2024.5.30
日本でも関心の高い「始業時間」について改めて考えてみましょう
今回は、日本でもたびたび話題となっている「始業時間」について取り上げます。そもそもの労働時間の考え方をおさらいするとともに、タイで判断する際の基準を具体的に解説していきたいと思います。
始業時刻の取り扱いについては、労働関連のトラブルの中でも関心が高い事項です。日本では最近の労務トラブル、特に残業代の未払い問題において、実務面でどの時間から始業時間(労働時間開始)として取り扱うのかという点が課題となっています。
日本の労働基準法での考え方は?
まずは労働時間の考え方からおさらいしていきましょう。
基本的に日本でもタイでも原則の考え方に大きな違いはありません。日本では、過去の裁判例や厚生労働省のガイドラインなどに基づいて、労働時間とは、客観的に見て「使用者の指揮命令下に置かれている」状態のことを指すとされています。
使用者の指揮命令下にあるか否かについては、その行為が会社から「義務付けられているか」もしくは「黙示や明示の指示により余儀なくされているか」などから、業務性、待機性、義務性の観点で個別具体的に判断されます。
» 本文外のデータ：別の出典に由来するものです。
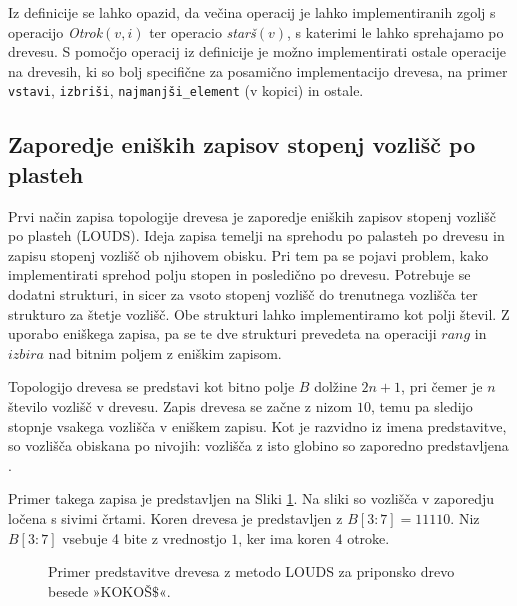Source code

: Iz definicije se lahko opazid, da večina operacij je lahko implementiranih zgolj s operacijo \textit{Otrok}$(v,i)$ ter operacio \textit{starš}$(v)$, s katerimi le lahko sprehajamo po drevesu. S pomočjo operacij iz definicije je možno implementirati ostale operacije na drevesih, ki so bolj specifične za posamično implementacijo drevesa, na primer \texttt{vstavi}, \texttt{izbriši}, \texttt{najmanjši\_element} (v kopici) in ostale.

\subsection{Zaporedje eniških zapisov stopenj vozlišč po plasteh}\label{sec:LOUDS}

Prvi način zapisa topologije drevesa je zaporedje eniških zapisov stopenj vozlišč po plasteh (LOUDS). Ideja zapisa temelji na sprehodu po palasteh po drevesu in zapisu stopenj vozlišč ob njihovem obisku. Pri tem pa se pojavi problem, kako implementirati sprehod polju stopen in posledično po drevesu. Potrebuje se dodatni strukturi, in sicer za vsoto stopenj vozlišč do trenutnega vozlišča ter strukturo za štetje vozlišč. Obe strukturi lahko implementiramo kot polji števil. Z uporabo eniškega zapisa, pa se te dve strukturi prevedeta na operaciji $rang$ in $izbira$ nad bitnim poljem z eniškim zapisom.    

Topologijo drevesa se predstavi kot bitno polje $B$ dolžine $2n+1$, pri čemer je $n$ število vozlišč v drevesu. Zapis drevesa se začne z nizom $10$, temu pa sledijo stopnje vsakega vozlišča v eniškem zapisu. Kot je razvidno iz imena predstavitve, so vozlišča obiskana po nivojih: vozlišča z isto globino so zaporedno predstavljena \cite{Navarro2016}.

Primer takega zapisa je predstavljen na Sliki \ref{fig:LOUDS}. Na sliki so vozlišča v zaporedju ločena s sivimi črtami. Koren drevesa je predstavljen z $B[3:7]=11110$. Niz $B[3:7]$ vsebuje 4 bite z vrednostjo $1$, ker ima koren $4$ otroke.

\begin{figure}[htb]
    \begin{center}
        
        \caption{Primer predstavitve drevesa z metodo LOUDS za priponsko drevo besede »KOKOŠ$\$$«.} 
        \label{fig:LOUDS}
    \end{center}
\end{figure}

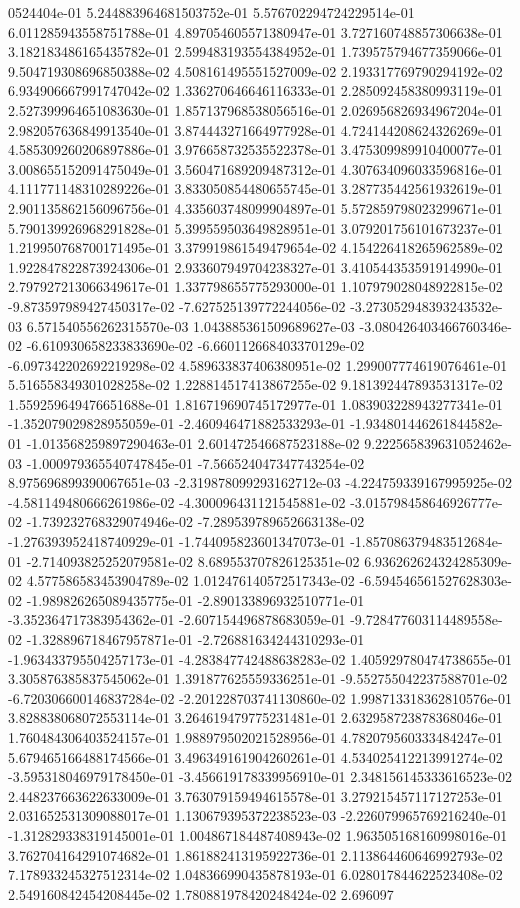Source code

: 0524404e-01	5.244883964681503752e-01	5.576702294724229514e-01	6.011285943558751788e-01	4.897054605571380947e-01	3.727160748857306638e-01	3.182183486165435782e-01	2.599483193554384952e-01	1.739575794677359066e-01	9.504719308696850388e-02	4.508161495551527009e-02	2.193317769790294192e-02	6.934906667991747042e-02	1.336270646646116333e-01	2.285092458380993119e-01	2.527399964651083630e-01	1.857137968538056516e-01	2.026956826934967204e-01	2.982057636849913540e-01	3.874443271664977928e-01	4.724144208624326269e-01	4.585309260206897886e-01	3.976658732535522378e-01	3.475309989910400077e-01	3.008655152091475049e-01	3.560471689209487312e-01	4.307634096033596816e-01	4.111771148310289226e-01	3.833050854480655745e-01	3.287735442561932619e-01	2.901135862156096756e-01	4.335603748099904897e-01	5.572859798023299671e-01	5.790139926968291828e-01	5.399559503649828951e-01	3.079201756101673237e-01	1.219950768700171495e-01	3.379919861549479654e-02	4.154226418265962589e-02	1.922847822873924306e-01	2.933607949704238327e-01	3.410544353591914990e-01	2.797927213066349617e-01	1.337798655775293000e-01	1.107979028048922815e-02	-9.873597989427450317e-02	-7.627525139772244056e-02	-3.273052948393243532e-03	6.571540556262315570e-03	1.043885361509689627e-03	-3.080426403466760346e-02	-6.610930658233833690e-02	-6.660112668403370129e-02	-6.097342202692219298e-02	4.589633837406380951e-02	1.299007774619076461e-01	5.516558349301028258e-02	1.228814517413867255e-02	9.181392447893531317e-02	1.559259649476651688e-01	1.816719690745172977e-01	1.083903228943277341e-01	-1.352079029828955059e-01	-2.460946471882533293e-01	-1.934801446261844582e-01	-1.013568259897290463e-01	2.601472546687523188e-02	9.222565839631052462e-03	-1.000979365540747845e-01	-7.566524047347743254e-02	8.975696899390067651e-03	-2.319878099293162712e-03	-4.224759339167995925e-02	-4.581149480666261986e-02	-4.300096431121545881e-02	-3.015798458646926777e-02	-1.739232768329074946e-02	-7.289539789652663138e-02	-1.276393952418740929e-01	-1.744095823601347073e-01	-1.857086379483512684e-01	-2.714093825252079581e-02	8.689553707826125351e-02	6.936262624324285309e-02	4.577586583453904789e-02	1.012476140572517343e-02	-6.594546561527628303e-02	-1.989826265089435775e-01	-2.890133896932510771e-01	-3.352364717383954362e-01	-2.607154496878683059e-01	-9.728477603114489558e-02	-1.328896718467957871e-01	-2.726881634244310293e-01	-1.963433795504257173e-01	-4.283847742488638283e-02	1.405929780474738655e-01	3.305876385837545062e-01	1.391877625559336251e-01	-9.552755042237588701e-02	-6.720306600146837284e-02	-2.201228703741130860e-02	1.998713318362810576e-01	3.828838068072553114e-01	3.264619479775231481e-01	2.632958723878368046e-01	1.760484306403524157e-01	1.988979502021528956e-01	4.782079560333484247e-01	5.679465166488174566e-01	3.496349161904260261e-01	4.534025412213991274e-02	-3.595318046979178450e-01	-3.456619178339956910e-01	2.348156145333616523e-02	2.448237663622633009e-01	3.763079159494615578e-01	3.279215457117127253e-01	2.031652531309088017e-01	1.130679395372238523e-03	-2.226079965769216240e-01	-1.312829338319145001e-01	1.004867184487408943e-02	1.963505168160998016e-01	3.762704164291074682e-01	1.861882413195922736e-01	2.113864460646992793e-02	7.178933245327512314e-02	1.048366990435878193e-01	6.028017844622523408e-02	2.549160842454208445e-02	1.780881978420248424e-02	2.696097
また、客観的というのは、就業規則や労働契約などで定められているかどうかではなく、実態で判断されることになります。
タイの労働者保護法(判例等)考え方を確認してみましょう
一方、ではどうでしょうか。タイの法律を厳密に解釈すると、始業の前は「業務時間外であり会社の命令下に置かれていない時間」となります。日本でも使用者の指揮命令下にあるか否かが判断の基準とされていますので、おおむね日本と同じような認識だと言っていいでしょう。
始業前の朝礼はすべて違法なの?
具体的な例でいうと始業時刻の取り扱いで線引きが難しいのは、朝礼などではないでしょうか。
始業時刻の9時に間に合うように、8時50分から朝礼をするのは違法なのでしょうか?
始業前に朝礼をすることは、それだけで直ちに違法となるものではありません。ただし、その朝礼への参加を必須としたり、朝礼に遅刻した際に注意や罰則を与えたりすることは違法となります。そのようにしたい場合には、朝礼を始業時刻以降に行うこととしなければなりません。
トラブルが起きる前に対策しておきましょう
今回触れた例に合致はするけれども、これまで慣習としてやってきたし特に従業員からも何も言われていないから大丈夫……と思っていませんか?
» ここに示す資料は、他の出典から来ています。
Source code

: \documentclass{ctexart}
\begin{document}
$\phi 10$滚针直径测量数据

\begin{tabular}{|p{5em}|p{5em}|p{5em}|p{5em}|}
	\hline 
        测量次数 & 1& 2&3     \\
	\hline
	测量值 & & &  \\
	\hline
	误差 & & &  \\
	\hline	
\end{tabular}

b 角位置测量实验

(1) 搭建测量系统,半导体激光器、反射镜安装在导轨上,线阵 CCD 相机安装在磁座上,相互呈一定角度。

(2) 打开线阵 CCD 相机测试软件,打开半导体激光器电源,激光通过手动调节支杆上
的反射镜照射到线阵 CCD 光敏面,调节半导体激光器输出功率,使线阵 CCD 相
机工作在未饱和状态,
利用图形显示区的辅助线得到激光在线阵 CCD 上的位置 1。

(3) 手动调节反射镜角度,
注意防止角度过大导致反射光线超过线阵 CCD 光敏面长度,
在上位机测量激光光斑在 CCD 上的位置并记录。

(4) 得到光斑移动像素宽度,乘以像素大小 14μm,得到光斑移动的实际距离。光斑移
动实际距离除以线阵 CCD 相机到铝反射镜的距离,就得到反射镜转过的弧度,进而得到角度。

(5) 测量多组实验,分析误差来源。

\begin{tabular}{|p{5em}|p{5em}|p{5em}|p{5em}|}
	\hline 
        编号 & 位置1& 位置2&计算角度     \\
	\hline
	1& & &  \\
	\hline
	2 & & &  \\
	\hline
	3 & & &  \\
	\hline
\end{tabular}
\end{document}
日本でも以前は始業時間が曖昧であったり、労働時間を5分単位、10分単位で丸めて集計することは当たり前のように行われてきましたが、最近はコンプライアンスの観点からも正しい運用に切り替えを進めている企業が多くなりました。
タイではまだ「解雇を中心とした労務トラブル」が多いのは事実ですが、今後労働者の意識も変わってくるでしょう。
対策を後回しにしてしまった場合、損害賠償請求されるなどの金銭的なリスクはもちろんですが、最近では従業員がSNSに企業の労務管理が不十分だと書き込むケースが見られます。こういった書き込みが意図せず拡散されてしまうと、人材の確保だけでなく企業の経営自体にも影響を与える可能性があります。
これまで慣習としていたものについても、改めて会社として対策を検討していくことが望ましいでしょう。
慣習を今一度見直したうえで、就業規則に始業前の出勤や準備などについて記載して周知しておくことをお勧めします。
どのように管理するのが望ましいの?
始業前に参加が必須の朝礼などをすることはトラブルのもと、とお伝えしてきました。しかしそれ以外にも、始業時刻に関するお悩みとして以下のようなケースが挙げられます。
Aさん:9時始業としているが、朝の通勤ラッシュがいやだからと8時に出勤し、打刻している。始業時刻まではコーヒーを飲んだり、新聞を読んだりしていて労働はしていない。
Bさん:9時始業としているが、顧客からの要望があったため8時から商談をする。
AさんとBさんもどちらも8時からオフィスにいるという点では同じですが、Aさんは労働していません。しかし打刻はしているため、8時からの時間が労働時間として集計されています。
企業の人事総務担当者の皆さまとしては、「Aさんは労働時間ではなく、Bさんは労働時間」として取り扱いたいのではないでしょうか。
クラウド勤怠管理システムKING OF TIMEでできること
そこでお勧めしたいのが、KING OF TIMEの「始業時刻前の勤務を申請制とする」機能です。
始業時刻の9時以前に打刻をしていたとしても、申請がなければ労働時間として集計しないことができます。Bさんのように本当に働いている場合には申請させることで、労働時間として集計することが可能です。
仮にAさんのように労働していないにも関わらず申請してきた場合には、その申請を棄却することができます。棄却時に管理者から棄却の理由を記入することで、どのような理由で認められなかったかを明記しておくことが可能です。
このような制度や機能はたしかに有効ですし便利ですが、導入するだけでは意味がありません。
きちんと従業員へ周知し、管理者からも継続的な声かけをしていくことで、企業の風土として根付かせていくことも大切です。